Model capacity and overfitting
A network's capacity is how many distinct functions it can represent. More parameters = higher capacity = ability to fit more complex patterns. But if capacity far exceeds the complexity of the real signal, the model memorises the training data instead of learning the underlying pattern.
| Scenario | Parameters | Training samples | Ratio | Risk |
|---|---|---|---|---|
| Balanced | 1,000 | 10,000 | 0.1 | Low |
| Borderline | 10,000 | 10,000 | 1.0 | Medium |
| Overfit | 134,000 | 1,600 | 84 | Severe |
The overfit architecture
In this exercise, you deliberately build a network that is far too large for the dataset: three Dense(256) layers on only 1,600 training samples.
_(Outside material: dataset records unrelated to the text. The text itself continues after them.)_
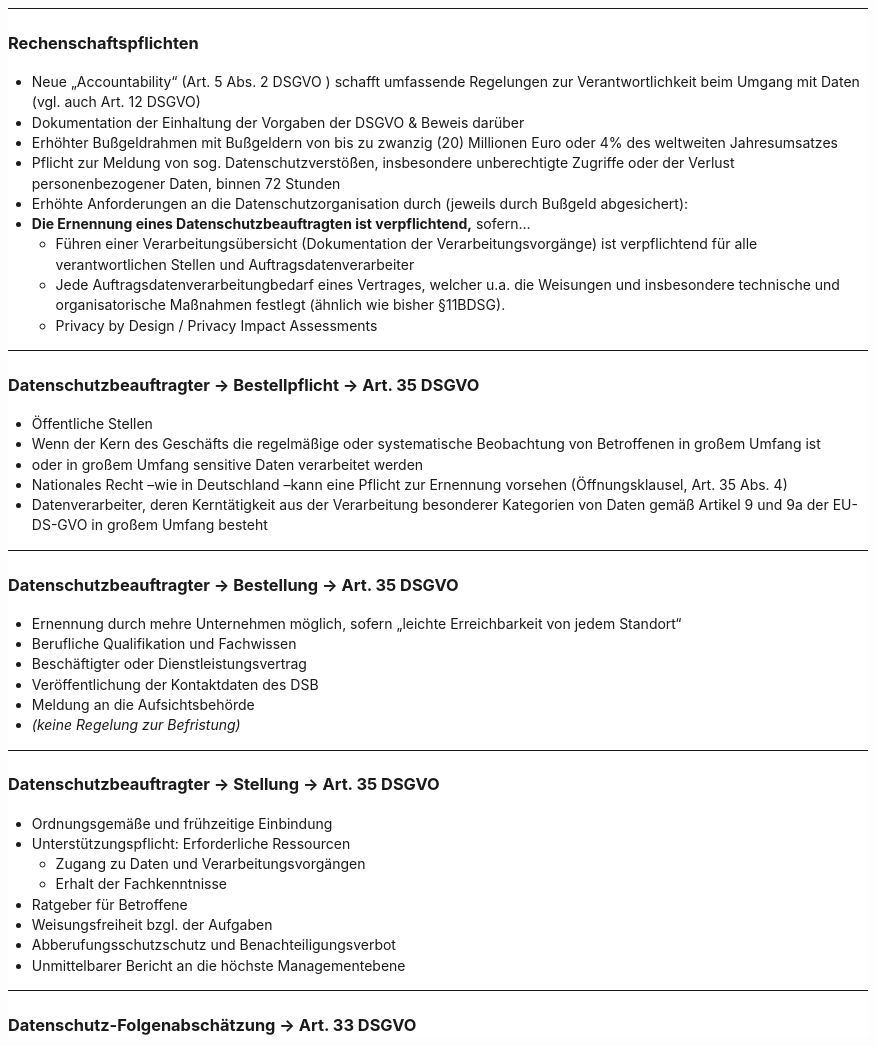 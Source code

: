 ___
### Rechenschaftspflichten

* Neue „Accountability“ (Art. 5 Abs. 2 DSGVO ) schafft umfassende Regelungen zur Verantwortlichkeit beim Umgang mit Daten (vgl. auch Art. 12 DSGVO)
* Dokumentation der Einhaltung der Vorgaben der DSGVO & Beweis darüber
* Erhöhter Bußgeldrahmen mit Bußgeldern von bis zu zwanzig (20) Millionen Euro oder 4% des weltweiten Jahresumsatzes
* Pflicht zur Meldung von sog. Datenschutzverstößen, insbesondere unberechtigte Zugriffe oder der Verlust personenbezogener Daten, binnen 72 Stunden
* Erhöhte Anforderungen an die Datenschutzorganisation durch (jeweils durch Bußgeld abgesichert):
* **Die Ernennung eines Datenschutzbeauftragten ist verpflichtend,** sofern…
	* Führen einer Verarbeitungsübersicht (Dokumentation der Verarbeitungsvorgänge) ist verpflichtend für alle verantwortlichen Stellen und Auftragsdatenverarbeiter
	* Jede Auftragsdatenverarbeitungbedarf eines Vertrages, welcher u.a. die Weisungen und insbesondere technische und organisatorische Maßnahmen festlegt (ähnlich wie bisher §11BDSG).
	* Privacy by Design / Privacy Impact Assessments

___
### Datenschutzbeauftragter -> Bestellpflicht -> Art. 35 DSGVO

* Öffentliche Stellen
* Wenn der Kern des Geschäfts die regelmäßige oder systematische Beobachtung von Betroffenen in großem Umfang ist
* oder in großem Umfang sensitive Daten verarbeitet werden
* Nationales Recht –wie in Deutschland –kann eine Pflicht zur Ernennung vorsehen (Öffnungsklausel, Art. 35 Abs. 4)
* Datenverarbeiter, deren Kerntätigkeit aus der Verarbeitung besonderer Kategorien von Daten gemäß Artikel 9 und 9a der EU-DS-GVO in großem Umfang besteht

___
### Datenschutzbeauftragter -> Bestellung -> Art. 35 DSGVO

* Ernennung durch mehre Unternehmen möglich, sofern „leichte Erreichbarkeit von jedem Standort“
* Berufliche Qualifikation und Fachwissen
* Beschäftigter oder Dienstleistungsvertrag
* Veröffentlichung der Kontaktdaten des DSB
* Meldung an die Aufsichtsbehörde
* _(keine Regelung zur Befristung)_

___
### Datenschutzbeauftragter -> Stellung -> Art. 35 DSGVO

* Ordnungsgemäße und frühzeitige Einbindung
* Unterstützungspflicht: Erforderliche Ressourcen
	* Zugang zu Daten und Verarbeitungsvorgängen
	* Erhalt der Fachkenntnisse
* Ratgeber für Betroffene
* Weisungsfreiheit bzgl. der Aufgaben
* Abberufungsschutzschutz und Benachteiligungsverbot
* Unmittelbarer Bericht an die höchste Managementebene
___
### Datenschutz-Folgenabschätzung -> Art. 33 DSGVO
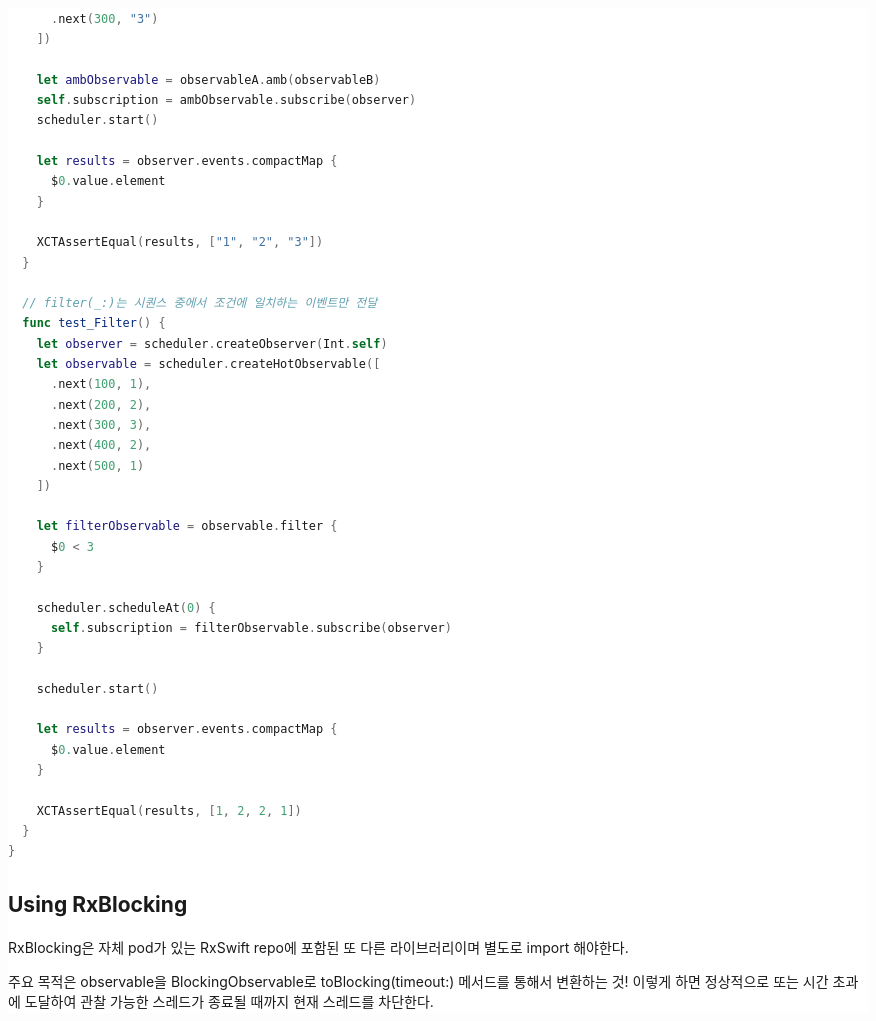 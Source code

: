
 ```swift
      .next(300, "3")
    ])

    let ambObservable = observableA.amb(observableB)
    self.subscription = ambObservable.subscribe(observer)
    scheduler.start()

    let results = observer.events.compactMap {
      $0.value.element
    }

    XCTAssertEqual(results, ["1", "2", "3"])
  }

  // filter(_:)는 시퀀스 중에서 조건에 일치하는 이벤트만 전달
  func test_Filter() {
    let observer = scheduler.createObserver(Int.self)
    let observable = scheduler.createHotObservable([
      .next(100, 1),
      .next(200, 2),
      .next(300, 3),
      .next(400, 2),
      .next(500, 1)
    ])

    let filterObservable = observable.filter {
      $0 < 3
    }

    scheduler.scheduleAt(0) {
      self.subscription = filterObservable.subscribe(observer)
    }

    scheduler.start()

    let results = observer.events.compactMap {
      $0.value.element
    }

    XCTAssertEqual(results, [1, 2, 2, 1])
  }
}
```

## Using RxBlocking

RxBlocking은 자체 pod가 있는 RxSwift repo에 포함된 또 다른 라이브러리이며 별도로 import 해야한다. 

주요 목적은 observable을 BlockingObservable로  toBlocking(timeout:) 메서드를 통해서 변환하는 것! 이렇게 하면 정상적으로 또는 시간 초과에 도달하여 관찰 가능한 스레드가 종료될 때까지 현재 스레드를 차단한다. 
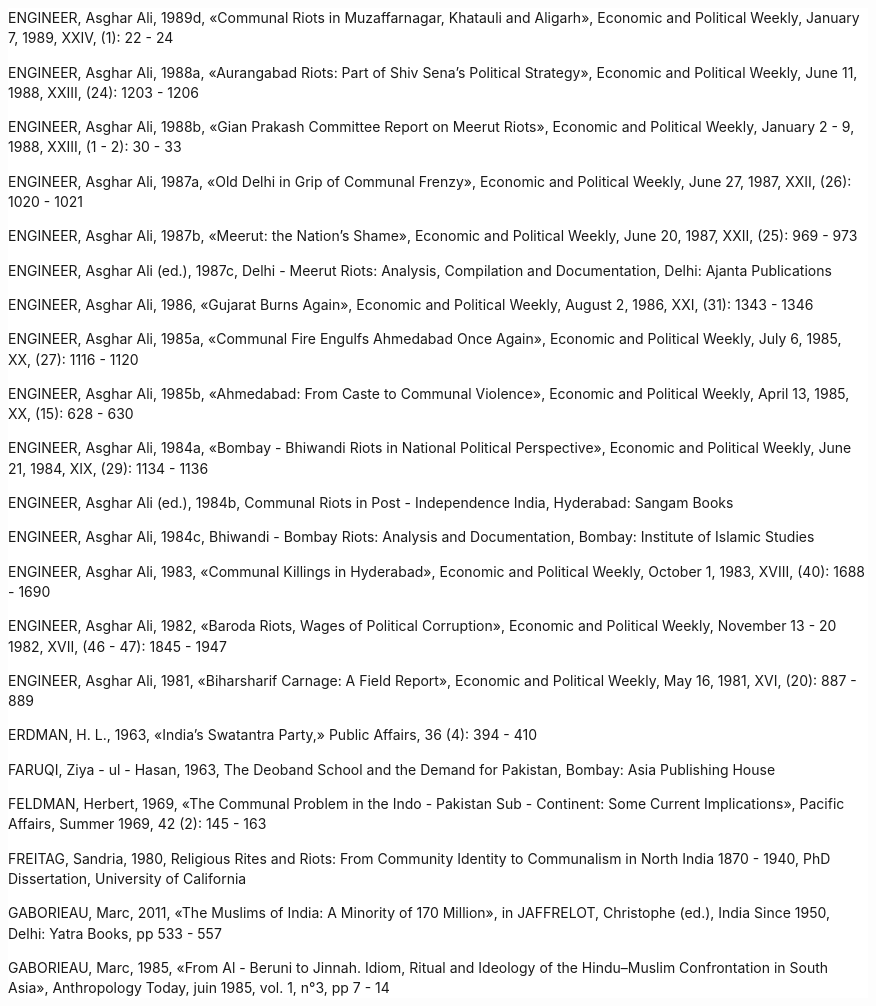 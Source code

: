 ENGINEER, Asghar Ali, 1989d, «Communal Riots in Muzaffarnagar, Khatauli and Aligarh», Economic and Political Weekly, January 7, 1989, XXIV, (1): 22 - 24

ENGINEER, Asghar Ali, 1988a, «Aurangabad Riots: Part of Shiv Sena’s Political Strategy», Economic and Political Weekly, June 11, 1988, XXIII, (24): 1203 - 1206

ENGINEER, Asghar Ali, 1988b, «Gian Prakash Committee Report on Meerut Riots», Economic and Political Weekly, January 2 - 9, 1988, XXIII, (1 - 2): 30 - 33

ENGINEER, Asghar Ali, 1987a, «Old Delhi in Grip of Communal Frenzy», Economic and Political Weekly, June 27, 1987, XXII, (26): 1020 - 1021

ENGINEER, Asghar Ali, 1987b, «Meerut: the Nation’s Shame», Economic and Political Weekly, June 20, 1987, XXII, (25): 969 - 973

ENGINEER, Asghar Ali (ed.), 1987c, Delhi - Meerut Riots: Analysis, Compilation and Documentation, Delhi: Ajanta Publications

ENGINEER, Asghar Ali, 1986, «Gujarat Burns Again», Economic and Political Weekly, August 2, 1986, XXI, (31): 1343 - 1346

ENGINEER, Asghar Ali, 1985a, «Communal Fire Engulfs Ahmedabad Once Again», Economic and Political Weekly, July 6, 1985, XX, (27): 1116 - 1120

ENGINEER, Asghar Ali, 1985b, «Ahmedabad: From Caste to Communal Violence», Economic and Political Weekly, April 13, 1985, XX, (15): 628 - 630

ENGINEER, Asghar Ali, 1984a, «Bombay - Bhiwandi Riots in National Political Perspective», Economic and Political Weekly, June 21, 1984, XIX, (29): 1134 - 1136

ENGINEER, Asghar Ali (ed.), 1984b, Communal Riots in Post - Independence India, Hyderabad: Sangam Books

ENGINEER, Asghar Ali, 1984c, Bhiwandi - Bombay Riots: Analysis and Documentation, Bombay: Institute of Islamic Studies

ENGINEER, Asghar Ali, 1983, «Communal Killings in Hyderabad», Economic and Political Weekly, October 1, 1983, XVIII, (40): 1688 - 1690

ENGINEER, Asghar Ali, 1982, «Baroda Riots, Wages of Political Corruption», Economic and Political Weekly, November 13 - 20 1982, XVII, (46 - 47): 1845 - 1947

ENGINEER, Asghar Ali, 1981, «Biharsharif Carnage: A Field Report», Economic and Political Weekly, May 16, 1981, XVI, (20): 887 - 889

ERDMAN, H. L., 1963, «India’s Swatantra Party,» Public Affairs, 36 (4): 394 - 410

FARUQI, Ziya - ul - Hasan, 1963, The Deoband School and the Demand for Pakistan, Bombay: Asia Publishing House

FELDMAN, Herbert, 1969, «The Communal Problem in the Indo - Pakistan Sub - Continent: Some Current Implications», Pacific Affairs, Summer 1969, 42 (2): 145 - 163

FREITAG, Sandria, 1980, Religious Rites and Riots: From Community Identity to Communalism in North India 1870 - 1940, PhD Dissertation, University of California

GABORIEAU, Marc, 2011, «The Muslims of India: A Minority of 170 Million», in JAFFRELOT, Christophe (ed.), India Since 1950, Delhi: Yatra Books, pp 533 - 557

GABORIEAU, Marc, 1985, «From Al - Beruni to Jinnah. Idiom, Ritual and Ideology of the Hindu–Muslim Confrontation in South Asia», Anthropology Today, juin 1985, vol. 1, n°3, pp 7 - 14
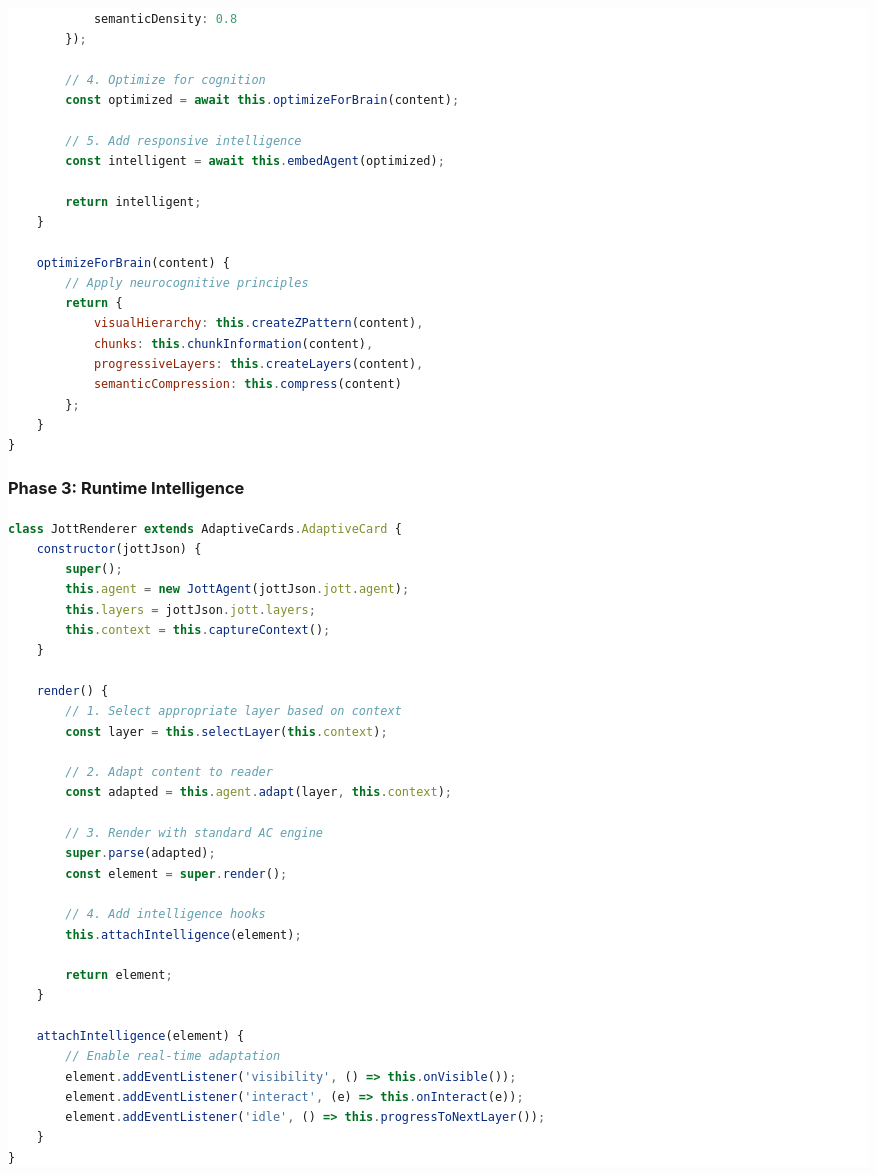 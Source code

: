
 ```javascript
            semanticDensity: 0.8
        });

        // 4. Optimize for cognition
        const optimized = await this.optimizeForBrain(content);

        // 5. Add responsive intelligence
        const intelligent = await this.embedAgent(optimized);

        return intelligent;
    }

    optimizeForBrain(content) {
        // Apply neurocognitive principles
        return {
            visualHierarchy: this.createZPattern(content),
            chunks: this.chunkInformation(content),
            progressiveLayers: this.createLayers(content),
            semanticCompression: this.compress(content)
        };
    }
}
```

### Phase 3: Runtime Intelligence

```javascript
class JottRenderer extends AdaptiveCards.AdaptiveCard {
    constructor(jottJson) {
        super();
        this.agent = new JottAgent(jottJson.jott.agent);
        this.layers = jottJson.jott.layers;
        this.context = this.captureContext();
    }

    render() {
        // 1. Select appropriate layer based on context
        const layer = this.selectLayer(this.context);

        // 2. Adapt content to reader
        const adapted = this.agent.adapt(layer, this.context);

        // 3. Render with standard AC engine
        super.parse(adapted);
        const element = super.render();

        // 4. Add intelligence hooks
        this.attachIntelligence(element);

        return element;
    }

    attachIntelligence(element) {
        // Enable real-time adaptation
        element.addEventListener('visibility', () => this.onVisible());
        element.addEventListener('interact', (e) => this.onInteract(e));
        element.addEventListener('idle', () => this.progressToNextLayer());
    }
}
```
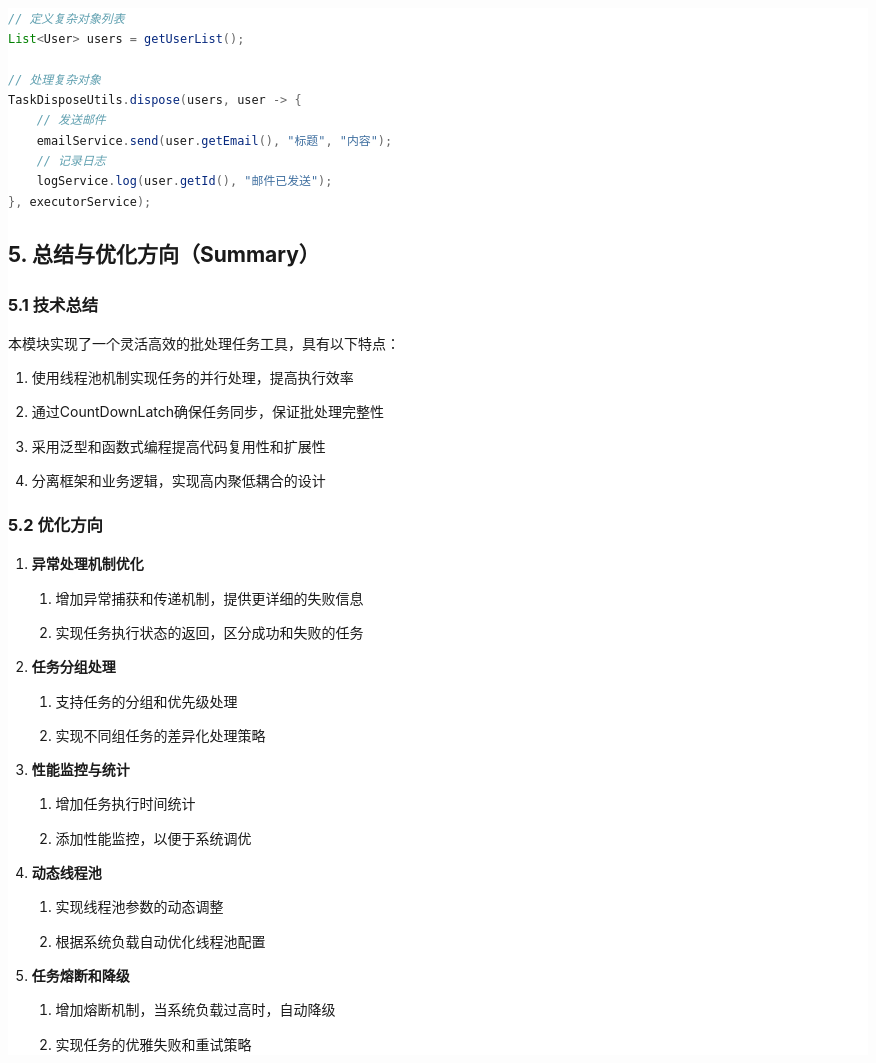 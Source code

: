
 ```java
// 定义复杂对象列表
List<User> users = getUserList();

// 处理复杂对象
TaskDisposeUtils.dispose(users, user -> {
    // 发送邮件
    emailService.send(user.getEmail(), "标题", "内容");
    // 记录日志
    logService.log(user.getId(), "邮件已发送");
}, executorService);
```

## **5. 总结与优化方向（Summary）**

### **5.1 技术总结**

本模块实现了一个灵活高效的批处理任务工具，具有以下特点：

1. 使用线程池机制实现任务的并行处理，提高执行效率
    
2. 通过CountDownLatch确保任务同步，保证批处理完整性
    
3. 采用泛型和函数式编程提高代码复用性和扩展性
    
4. 分离框架和业务逻辑，实现高内聚低耦合的设计
    

### **5.2 优化方向**

1. **异常处理机制优化**
    
    1. 增加异常捕获和传递机制，提供更详细的失败信息
        
    2. 实现任务执行状态的返回，区分成功和失败的任务
        
2. **任务分组处理**
    
    1. 支持任务的分组和优先级处理
        
    2. 实现不同组任务的差异化处理策略
        
3. **性能监控与统计**
    
    1. 增加任务执行时间统计
        
    2. 添加性能监控，以便于系统调优
        
4. **动态线程池**
    
    1. 实现线程池参数的动态调整
        
    2. 根据系统负载自动优化线程池配置
        
5. **任务熔断和降级**
    
    1. 增加熔断机制，当系统负载过高时，自动降级
        
    2. 实现任务的优雅失败和重试策略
| Layer | Size | Activation | Parameters |
|---|---|---|---|
| Input | 10 | -- | -- |
| Dense | 256 | relu | 10 x 256 + 256 = 2,816 |
| Dense | 256 | relu | 256 x 256 + 256 = 65,792 |
| Dense | 256 | relu | 256 x 256 + 256 = 65,792 |
| Output | 1 | sigmoid | 256 x 1 + 1 = 257 |
| Total | ~134,657 | ||
Reading the diverging loss curves
The telltale sign of overfitting is when training loss keeps decreasing but validation loss starts increasing. The gap between these two curves is the overfitting gap.
# Build the overfit model
model = keras.Sequential([
keras.layers.Dense(256, activation='relu', input_shape=(10,)),
keras.layers.Dense(256, activation='relu'),
keras.layers.Dense(256, activation='relu'),
keras.layers.Dense(1, activation='sigmoid'),
])
model.compile(optimizer='adam', loss='binary_crossentropy',
metrics=['accuracy'])
# Train and capture history
history = model.fit(X_train, y_train,
validation_data=(X_val, y_val),
epochs=50, batch_size=32, verbose=0)
# Plot diverging loss curves
import matplotlib.pyplot as plt
plt.plot(history.history['loss'], label='Training loss')
plt.plot(history.history['val_loss'], label='Validation loss')
plt.xlabel('Epoch')
plt.ylabel('Loss')
plt.legend()
plt.title('Overfitting: training loss drops, val loss rises')
plt.show()
Measuring the overfitting gap
Quantify overfitting by comparing training and validation metrics at the end of training:
# Numerical overfitting evidence
train_loss = history.history['loss'][-1]
val_loss = history.history['val_loss'][-1]
gap = val_loss - train_loss
print(f"Train loss: {train_loss:.4f}")
print(f"Val loss: {val_loss:.4f}")
print(f"Gap: {gap:.4f} (larger = more overfit)")
Think Deeper
A network has 134,000 parameters but only 1,600 training samples. What ratio does that give, and why is it a problem for a security ML model?